Editorial: Climate planning falls to everyone

Climate change in Connecticut is often considered a hypothetical issue. Yes, it gets hotter in the summers, but we’ve mostly been spared the devastating hurricanes, the weeks of extreme heat and the deadly wildfires that much of the rest of the country has seen in recent years.

Don’t expect that situation to continue.

Connecticut, as Lt. Gov. Susan Bysiewicz said recently, is “front and center in the climate change conversation.” Speaking at a conference on climate change and insurance, Bysiewicz said, “We need to strengthen our infrastructure and coastal defenses to better protect our communities from the rising sea levels and extreme weather events.”

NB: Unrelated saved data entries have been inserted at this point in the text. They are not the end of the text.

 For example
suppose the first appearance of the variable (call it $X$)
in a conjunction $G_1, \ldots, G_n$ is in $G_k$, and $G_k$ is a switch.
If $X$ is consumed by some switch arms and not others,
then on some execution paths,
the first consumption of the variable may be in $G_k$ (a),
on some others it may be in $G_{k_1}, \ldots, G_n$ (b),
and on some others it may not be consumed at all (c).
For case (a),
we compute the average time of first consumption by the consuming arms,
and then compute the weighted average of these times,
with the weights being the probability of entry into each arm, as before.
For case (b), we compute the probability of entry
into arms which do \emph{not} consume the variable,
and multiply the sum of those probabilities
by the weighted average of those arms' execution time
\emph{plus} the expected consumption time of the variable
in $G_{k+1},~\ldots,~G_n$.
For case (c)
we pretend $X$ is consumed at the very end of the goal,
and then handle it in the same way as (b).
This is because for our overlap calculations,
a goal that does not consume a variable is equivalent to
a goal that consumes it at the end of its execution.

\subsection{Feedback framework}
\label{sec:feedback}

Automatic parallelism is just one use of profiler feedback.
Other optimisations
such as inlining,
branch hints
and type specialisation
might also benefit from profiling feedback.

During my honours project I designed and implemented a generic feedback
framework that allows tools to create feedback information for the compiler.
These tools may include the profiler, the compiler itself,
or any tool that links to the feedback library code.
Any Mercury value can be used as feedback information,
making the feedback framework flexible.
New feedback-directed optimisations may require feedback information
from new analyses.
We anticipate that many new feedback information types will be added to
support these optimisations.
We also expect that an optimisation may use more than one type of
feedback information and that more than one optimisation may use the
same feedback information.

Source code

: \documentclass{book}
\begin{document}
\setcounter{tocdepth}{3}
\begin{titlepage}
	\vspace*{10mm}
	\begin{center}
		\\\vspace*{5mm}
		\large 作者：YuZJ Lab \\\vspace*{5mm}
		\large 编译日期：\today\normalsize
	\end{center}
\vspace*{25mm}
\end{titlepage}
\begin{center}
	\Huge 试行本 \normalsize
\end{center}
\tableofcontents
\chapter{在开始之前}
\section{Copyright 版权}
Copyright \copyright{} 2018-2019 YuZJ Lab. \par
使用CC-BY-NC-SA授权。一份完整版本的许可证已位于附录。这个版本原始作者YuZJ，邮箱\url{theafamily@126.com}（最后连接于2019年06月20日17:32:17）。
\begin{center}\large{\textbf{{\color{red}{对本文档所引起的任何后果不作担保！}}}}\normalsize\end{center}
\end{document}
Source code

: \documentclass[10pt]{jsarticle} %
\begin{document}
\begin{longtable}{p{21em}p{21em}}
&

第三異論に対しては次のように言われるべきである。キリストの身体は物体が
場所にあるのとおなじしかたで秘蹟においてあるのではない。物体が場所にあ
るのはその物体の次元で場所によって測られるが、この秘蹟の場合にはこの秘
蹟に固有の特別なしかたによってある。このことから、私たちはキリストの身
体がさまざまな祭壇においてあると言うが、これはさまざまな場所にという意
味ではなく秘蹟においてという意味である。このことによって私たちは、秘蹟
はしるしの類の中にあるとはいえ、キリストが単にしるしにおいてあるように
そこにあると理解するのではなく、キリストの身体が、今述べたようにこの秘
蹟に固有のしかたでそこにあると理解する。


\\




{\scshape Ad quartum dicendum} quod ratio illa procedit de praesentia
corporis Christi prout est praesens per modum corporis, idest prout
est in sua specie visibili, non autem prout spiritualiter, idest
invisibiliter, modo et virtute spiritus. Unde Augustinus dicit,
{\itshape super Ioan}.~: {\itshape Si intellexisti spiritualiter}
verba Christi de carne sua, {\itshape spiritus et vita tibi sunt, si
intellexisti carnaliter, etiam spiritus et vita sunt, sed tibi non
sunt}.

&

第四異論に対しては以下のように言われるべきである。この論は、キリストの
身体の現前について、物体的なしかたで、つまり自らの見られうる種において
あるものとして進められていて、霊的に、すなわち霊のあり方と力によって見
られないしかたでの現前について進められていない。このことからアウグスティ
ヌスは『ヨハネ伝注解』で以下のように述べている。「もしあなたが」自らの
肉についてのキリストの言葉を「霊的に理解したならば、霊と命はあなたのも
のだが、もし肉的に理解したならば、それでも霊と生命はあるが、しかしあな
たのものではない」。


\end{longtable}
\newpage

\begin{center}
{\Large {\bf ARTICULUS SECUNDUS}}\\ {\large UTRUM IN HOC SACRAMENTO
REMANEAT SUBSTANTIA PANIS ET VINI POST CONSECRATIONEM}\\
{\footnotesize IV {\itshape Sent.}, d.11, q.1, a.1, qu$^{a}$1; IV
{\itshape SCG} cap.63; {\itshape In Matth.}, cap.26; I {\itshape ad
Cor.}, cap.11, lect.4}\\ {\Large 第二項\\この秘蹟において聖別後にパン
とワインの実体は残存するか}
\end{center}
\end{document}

That’s all true. Connecticut is a coastal state, and the barrier of Long Island won’t protect us from whatever the ocean is going to throw as us in coming decades. Already, river flooding has damaged property in severe storms in recent years, and as the climate warms, the atmosphere holds more moisture, ensuring that future storms will be more devastating.

This is not if, but when.

The question at the recent conference was how such eventualities play into the insurance industry, which has a huge presence in Connecticut. Insurers do a good job of pricing risk, one presenter said, but individual homeowners are not yet reacting in ways that prioritize protecting their investments. That needs to change.

One priority, experts said, is better education for property owners about the dangers of climate change. In some states, it’s hard to get flood insurance in coastal areas because of the certainty of catastrophe from future storms. We’re not there yet in Connecticut, but we need to know it’s coming.

There are responsibilities at both the individual level and from the government. Connecticut has spent money on resilience projects, and more is on the way. Protecting our homes and lives from rising waters falls to everyone.

Just as crucial is the need to stop making the problem worse. That means a commitment to moving away from polluting technologies that have brought us into this mess in the first place.

Transportation is key. We pollute the atmosphere every time we drive – most of us, anyway – and it’s imperative that we cut those emissions. That’s why California has moved to phase out the sale of gas-powered cars in favor of less-polluting vehicles, and why Connecticut should follow suit. Unless it is derailed by a group of naysayers who have no legitimate plans of their own and appear only to want to start a political fight, Connecticut will do just that.

That’s not the end of what we need to do on climate change policy. But it is a necessary step. Resilience projects are needed for the damage that has already been done but has yet to arrive. Reducing emissions will help prevent even greater damage.

The waterfront has always been an inviting place to build a home, and to spend time. But the dangers are real. They aren’t going to fade just because a lot of money went into buying a piece of property. Unless we change course, in a variety of ways, waterfront homes will come to be seen as folly in the very near future.